What to do: Search the records for the string "number", and show each line where it appears.

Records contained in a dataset
——

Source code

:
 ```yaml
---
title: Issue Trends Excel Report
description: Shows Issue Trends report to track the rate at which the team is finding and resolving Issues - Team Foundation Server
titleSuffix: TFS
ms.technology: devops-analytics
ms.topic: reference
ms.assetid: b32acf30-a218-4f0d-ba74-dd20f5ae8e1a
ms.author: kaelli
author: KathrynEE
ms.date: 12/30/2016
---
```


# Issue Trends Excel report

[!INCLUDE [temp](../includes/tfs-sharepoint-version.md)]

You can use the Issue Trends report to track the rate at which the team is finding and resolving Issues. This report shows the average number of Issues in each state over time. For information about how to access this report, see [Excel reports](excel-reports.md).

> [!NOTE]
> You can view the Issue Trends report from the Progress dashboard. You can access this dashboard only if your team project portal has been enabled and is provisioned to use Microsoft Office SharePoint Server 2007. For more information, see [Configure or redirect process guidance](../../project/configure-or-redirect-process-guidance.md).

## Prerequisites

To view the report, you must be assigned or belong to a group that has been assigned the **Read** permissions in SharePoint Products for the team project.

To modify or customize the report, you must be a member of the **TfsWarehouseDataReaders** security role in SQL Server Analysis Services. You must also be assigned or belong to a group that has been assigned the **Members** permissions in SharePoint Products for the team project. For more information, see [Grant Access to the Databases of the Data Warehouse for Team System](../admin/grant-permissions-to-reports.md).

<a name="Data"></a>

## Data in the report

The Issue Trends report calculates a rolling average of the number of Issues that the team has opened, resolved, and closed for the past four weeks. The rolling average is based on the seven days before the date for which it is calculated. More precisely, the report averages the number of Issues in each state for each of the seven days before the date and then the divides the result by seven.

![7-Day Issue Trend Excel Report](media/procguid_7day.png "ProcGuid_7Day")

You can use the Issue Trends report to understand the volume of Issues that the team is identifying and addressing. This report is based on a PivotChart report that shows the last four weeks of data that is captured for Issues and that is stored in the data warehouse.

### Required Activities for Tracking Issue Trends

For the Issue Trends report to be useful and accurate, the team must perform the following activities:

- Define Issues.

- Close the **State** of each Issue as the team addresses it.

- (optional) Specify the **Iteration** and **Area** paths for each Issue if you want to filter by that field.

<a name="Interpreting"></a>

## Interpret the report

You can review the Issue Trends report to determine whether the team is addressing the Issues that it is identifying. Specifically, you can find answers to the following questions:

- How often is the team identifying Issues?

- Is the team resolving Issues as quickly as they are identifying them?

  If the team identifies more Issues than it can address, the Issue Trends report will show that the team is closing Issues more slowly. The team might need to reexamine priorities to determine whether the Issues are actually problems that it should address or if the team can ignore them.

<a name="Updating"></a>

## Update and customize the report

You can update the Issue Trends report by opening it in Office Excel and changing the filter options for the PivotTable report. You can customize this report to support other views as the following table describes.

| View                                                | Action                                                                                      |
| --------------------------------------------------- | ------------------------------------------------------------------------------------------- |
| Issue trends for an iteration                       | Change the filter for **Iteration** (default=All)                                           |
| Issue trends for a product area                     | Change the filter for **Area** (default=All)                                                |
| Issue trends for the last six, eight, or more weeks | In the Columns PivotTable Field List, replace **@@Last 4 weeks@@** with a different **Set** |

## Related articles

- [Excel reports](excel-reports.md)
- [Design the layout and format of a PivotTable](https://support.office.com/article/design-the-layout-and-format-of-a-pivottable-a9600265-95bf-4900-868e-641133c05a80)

——

Output for this exercise:
You can use the Issue Trends report to track the rate at which the team is finding and resolving Issues. This report shows the average number of Issues in each state over time. For information about how to access this report, see [Excel reports](excel-reports.md).
The Issue Trends report calculates a rolling average of the number of Issues that the team has opened, resolved, and closed for the past four weeks. The rolling average is based on the seven days before the date for which it is calculated. More precisely, the report averages the number of Issues in each state for each of the seven days before the date and then the divides the result by seven.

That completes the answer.